Your goal
Please count the lines in the material below that include "None". Reply with the number alone.
**********
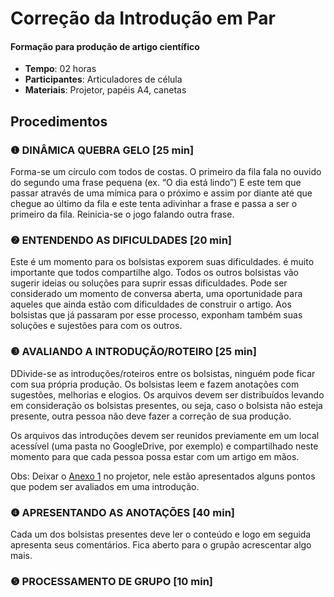# Correção da Introdução em Par
#### Formação para produção de artigo científico


- **Tempo**: 02 horas
- **Participantes**:  Articuladores de célula
- **Materiais**: Projetor, papéis A4, canetas

## Procedimentos

### ❶ DINÂMICA QUEBRA GELO [25 min]

Forma-se um círculo com todos de costas. O primeiro da fila fala no ouvido do segundo uma frase pequena (ex. “O dia está lindo”) 
E este tem que passar através de uma mímica para o próximo e assim por diante até que chegue ao último da fila 
e este tenta adivinhar a frase e passa a ser o primeiro da fila. Reinicia-se o jogo falando outra frase.

### ❷ ENTENDENDO AS DIFICULDADES [20 min]
Este é um momento para os bolsistas exporem suas dificuldades. é muito importante que todos compartilhe algo. 
Todos os outros bolsistas vão sugerir ideias ou soluções para suprir essas dificuldades. 
Pode ser considerado um momento de conversa aberta, uma oportunidade para aqueles que ainda estão com dificuldades de construir o artigo.
Aos bolsistas que já passaram por esse processo, exponham também suas soluções e sujestões para com os outros.

### ❸ AVALIANDO A INTRODUÇÃO/ROTEIRO  [25 min]

DDivide-se as introduções/roteiros entre os bolsistas, ninguém pode ficar com sua própria produção. 
Os bolsistas leem e fazem anotações com sugestões, melhorias e elogios. 
Os arquivos devem ser distribuídos levando em consideração os bolsistas presentes, ou seja, caso o bolsista não esteja presente, 
outra pessoa não deve fazer a correção de sua produção. 

Os arquivos das introduções devem ser reunidos previamente em um local acessível (uma pasta no GoogleDrive, por exemplo)
e compartilhado neste momento para que cada pessoa possa estar com um artigo em mãos.

Obs: Deixar o [Anexo 1](anexo1.pdf) no projetor, nele estão apresentados alguns pontos que podem ser avaliados em uma introdução.

### ❹ APRESENTANDO AS ANOTAÇÕES [40 min]

Cada um dos bolsistas presentes deve ler o conteúdo e logo em seguida apresenta seus comentários. 
Fica aberto para o grupão acrescentar algo mais. 

### ❺ PROCESSAMENTO DE GRUPO [10 min]

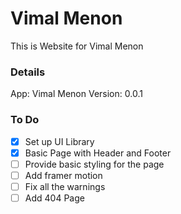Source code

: # Vimal Menon
This is Website for Vimal Menon

### Details
App: Vimal Menon
Version: 0.0.1

### To Do
- [x] Set up UI Library
- [x] Basic Page with Header and Footer
- [ ] Provide basic styling for the page
- [ ] Add framer motion
- [ ] Fix all the warnings
- [ ] Add 404 Page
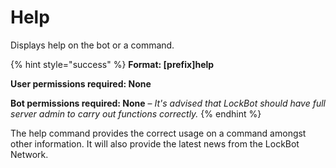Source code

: # Help

Displays help on the bot or a command.

{% hint style="success" %}
**Format: \[prefix\]help**

**User permissions required: None**

**Bot permissions required: None** – _It's advised that LockBot should have full server admin to carry out functions correctly._
{% endhint %}

The help command provides the correct usage on a command amongst other information. It will also provide the latest news from the LockBot Network.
**********
Task response
2